• _Assigned task_
Every line of the data, first to last, must be written out unchanged.

• _Materials provided_
- Opening Delimiter -
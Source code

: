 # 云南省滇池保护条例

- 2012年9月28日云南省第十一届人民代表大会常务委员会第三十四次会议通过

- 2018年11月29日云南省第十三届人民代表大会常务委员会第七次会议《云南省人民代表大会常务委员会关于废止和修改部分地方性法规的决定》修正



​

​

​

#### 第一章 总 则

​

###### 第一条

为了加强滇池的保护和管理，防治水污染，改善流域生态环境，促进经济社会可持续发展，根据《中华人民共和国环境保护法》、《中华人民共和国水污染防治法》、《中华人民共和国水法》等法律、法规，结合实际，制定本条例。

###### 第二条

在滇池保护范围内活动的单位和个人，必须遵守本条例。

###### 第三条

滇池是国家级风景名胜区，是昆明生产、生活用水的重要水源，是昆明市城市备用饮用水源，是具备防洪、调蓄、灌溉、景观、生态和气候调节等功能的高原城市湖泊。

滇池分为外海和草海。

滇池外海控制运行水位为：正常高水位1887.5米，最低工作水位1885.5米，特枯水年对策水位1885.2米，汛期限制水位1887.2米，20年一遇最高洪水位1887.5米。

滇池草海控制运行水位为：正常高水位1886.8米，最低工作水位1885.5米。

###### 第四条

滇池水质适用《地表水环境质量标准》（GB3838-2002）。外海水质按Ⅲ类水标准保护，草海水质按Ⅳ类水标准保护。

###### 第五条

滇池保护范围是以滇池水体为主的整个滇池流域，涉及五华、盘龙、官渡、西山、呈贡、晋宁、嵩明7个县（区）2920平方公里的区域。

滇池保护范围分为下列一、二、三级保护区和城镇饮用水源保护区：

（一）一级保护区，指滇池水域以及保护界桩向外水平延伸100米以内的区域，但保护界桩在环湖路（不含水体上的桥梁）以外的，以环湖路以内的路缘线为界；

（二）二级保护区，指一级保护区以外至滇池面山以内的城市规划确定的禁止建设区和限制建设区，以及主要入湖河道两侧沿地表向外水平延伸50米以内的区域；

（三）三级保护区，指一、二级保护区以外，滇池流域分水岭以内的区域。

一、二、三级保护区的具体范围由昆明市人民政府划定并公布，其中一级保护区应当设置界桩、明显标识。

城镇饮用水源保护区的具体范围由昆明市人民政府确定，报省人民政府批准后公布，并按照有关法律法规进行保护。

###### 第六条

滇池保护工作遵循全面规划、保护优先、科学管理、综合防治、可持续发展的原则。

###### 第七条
- Closing Delimiter -
• _Response area_
Source code

: # 云南省滇池保护条例

- 2012年9月28日云南省第十一届人民代表大会常务委员会第三十四次会议通过

- 2018年11月29日云南省第十三届人民代表大会常务委员会第七次会议《云南省人民代表大会常务委员会关于废止和修改部分地方性法规的决定》修正



​

​

​

#### 第一章 总 则

​

###### 第一条

为了加强滇池的保护和管理，防治水污染，改善流域生态环境，促进经济社会可持续发展，根据《中华人民共和国环境保护法》、《中华人民共和国水污染防治法》、《中华人民共和国水法》等法律、法规，结合实际，制定本条例。

###### 第二条

在滇池保护范围内活动的单位和个人，必须遵守本条例。

###### 第三条

滇池是国家级风景名胜区，是昆明生产、生活用水的重要水源，是昆明市城市备用饮用水源，是具备防洪、调蓄、灌溉、景观、生态和气候调节等功能的高原城市湖泊。

滇池分为外海和草海。

滇池外海控制运行水位为：正常高水位1887.5米，最低工作水位1885.5米，特枯水年对策水位1885.2米，汛期限制水位1887.2米，20年一遇最高洪水位1887.5米。

滇池草海控制运行水位为：正常高水位1886.8米，最低工作水位1885.5米。

###### 第四条

滇池水质适用《地表水环境质量标准》（GB3838-2002）。外海水质按Ⅲ类水标准保护，草海水质按Ⅳ类水标准保护。

###### 第五条

滇池保护范围是以滇池水体为主的整个滇池流域，涉及五华、盘龙、官渡、西山、呈贡、晋宁、嵩明7个县（区）2920平方公里的区域。

滇池保护范围分为下列一、二、三级保护区和城镇饮用水源保护区：

（一）一级保护区，指滇池水域以及保护界桩向外水平延伸100米以内的区域，但保护界桩在环湖路（不含水体上的桥梁）以外的，以环湖路以内的路缘线为界；

（二）二级保护区，指一级保护区以外至滇池面山以内的城市规划确定的禁止建设区和限制建设区，以及主要入湖河道两侧沿地表向外水平延伸50米以内的区域；

（三）三级保护区，指一、二级保护区以外，滇池流域分水岭以内的区域。

一、二、三级保护区的具体范围由昆明市人民政府划定并公布，其中一级保护区应当设置界桩、明显标识。

城镇饮用水源保护区的具体范围由昆明市人民政府确定，报省人民政府批准后公布，并按照有关法律法规进行保护。

###### 第六条

滇池保护工作遵循全面规划、保护优先、科学管理、综合防治、可持续发展的原则。

###### 第七条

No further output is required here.